ANA VI’da devam

12.5.2019 19:05

Bu ilk anneler günü annemsiz…Seride hikayeyi anlattım.   Benle beraber çok ağlayan oldu. Bu sefer ağlatmamaya çalışacağım.



Annemin yanında olamayacağım. Yine dünyevi işler var.  Bekliyormudur beni acaba?  Dua edeceğim yüce Tanrı’ya bütün dinler adına.. Anam huzurlu olsun.. varsa günahları bağışlansın.. Beklesin beni ben ona kavuşana kadar…Ahirette göreyim gözlerinin içi gülen yüzünü…

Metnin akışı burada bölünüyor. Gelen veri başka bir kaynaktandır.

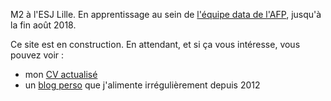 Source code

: M2 à l'ESJ Lille. En apprentissage au sein de [l'équipe data de l'AFP](https://interactive.afp.com/), jusqu'à la fin août 2018.

Ce site est en construction. En attendant, et si ça vous intéresse, vous pouvez voir : 
- mon [CV actualisé](/files/cv.pdf)
- un [blog perso](http://lebiberongrec.wordpress.com) que j'alimente irrégulièrement depuis 2012




[](/files/loading.gif)
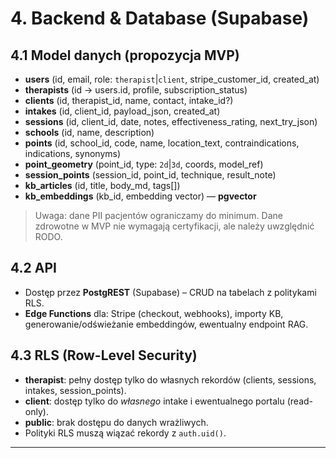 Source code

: # 4. Backend & Database (Supabase)

## 4.1 Model danych (propozycja MVP)

- **users** (id, email, role: `therapist`|`client`, stripe_customer_id, created_at)
- **therapists** (id -> users.id, profile, subscription_status)
- **clients** (id, therapist_id, name, contact, intake_id?)
- **intakes** (id, client_id, payload_json, created_at)
- **sessions** (id, client_id, date, notes, effectiveness_rating, next_try_json)
- **schools** (id, name, description)
- **points** (id, school_id, code, name, location_text, contraindications, indications, synonyms)
- **point_geometry** (point_id, type: `2d`|`3d`, coords, model_ref)
- **session_points** (session_id, point_id, technique, result_note)
- **kb_articles** (id, title, body_md, tags[])
- **kb_embeddings** (kb_id, embedding vector) — **pgvector**

> Uwaga: dane PII pacjentów ograniczamy do minimum. Dane zdrowotne w MVP nie wymagają certyfikacji, ale należy uwzględnić RODO.

## 4.2 API

- Dostęp przez **PostgREST** (Supabase) – CRUD na tabelach z politykami RLS.
- **Edge Functions** dla: Stripe (checkout, webhooks), importy KB, generowanie/odświeżanie embeddingów, ewentualny endpoint RAG.

## 4.3 RLS (Row-Level Security)

- **therapist**: pełny dostęp tylko do własnych rekordów (clients, sessions, intakes, session_points).
- **client**: dostęp tylko do _własnego_ intake i ewentualnego portalu (read-only).
- **public**: brak dostępu do danych wrażliwych.
- Polityki RLS muszą wiązać rekordy z `auth.uid()`.

---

İlkokulda öğrendik anneler gününü.. Daha önce bilmezdik pek. Anam da öğrendi biz okula gidince..

Gelin çiçek derelim..
Yollarına serelim..
Sevgi dolu türkülerle
Annemize verelim.

Böyleydi şarkı. Ben düşünürdüm. Ev bahçeli ev. Kenarında köşesinde kır çiçekleri zaten var. Ne değeri olacak ki çiçek demetinin.. Bahar zamanı etrafımız dolu  papatyalar ve gelinciklerlerle… Bizde yoktu ama komşuların bahçesinde çeşit çeşit  güller de vardı.

Apartmanda yaşayan çocuklar içindi bu şarkı biraz. Hani beton dünyada yaşayıp çiçek vermenin makbul olduğu bir yaşam biçimi.. biraz metropol biraz şehirsel…


Anneler gününe yakın babamdan harçlık dilenirdim.  Genellikke harçlığımız hiç yoktu veya simit almaya yetecek kadar vardı.  Hangi birine versinler..Bir dönem dayımın çocukları ile birlikte beş çocuğuz..  Onlar ilkokulu bitirip gittiğinde ise Ankara’da okuyan ablamla birlikte 3 çocuğuz…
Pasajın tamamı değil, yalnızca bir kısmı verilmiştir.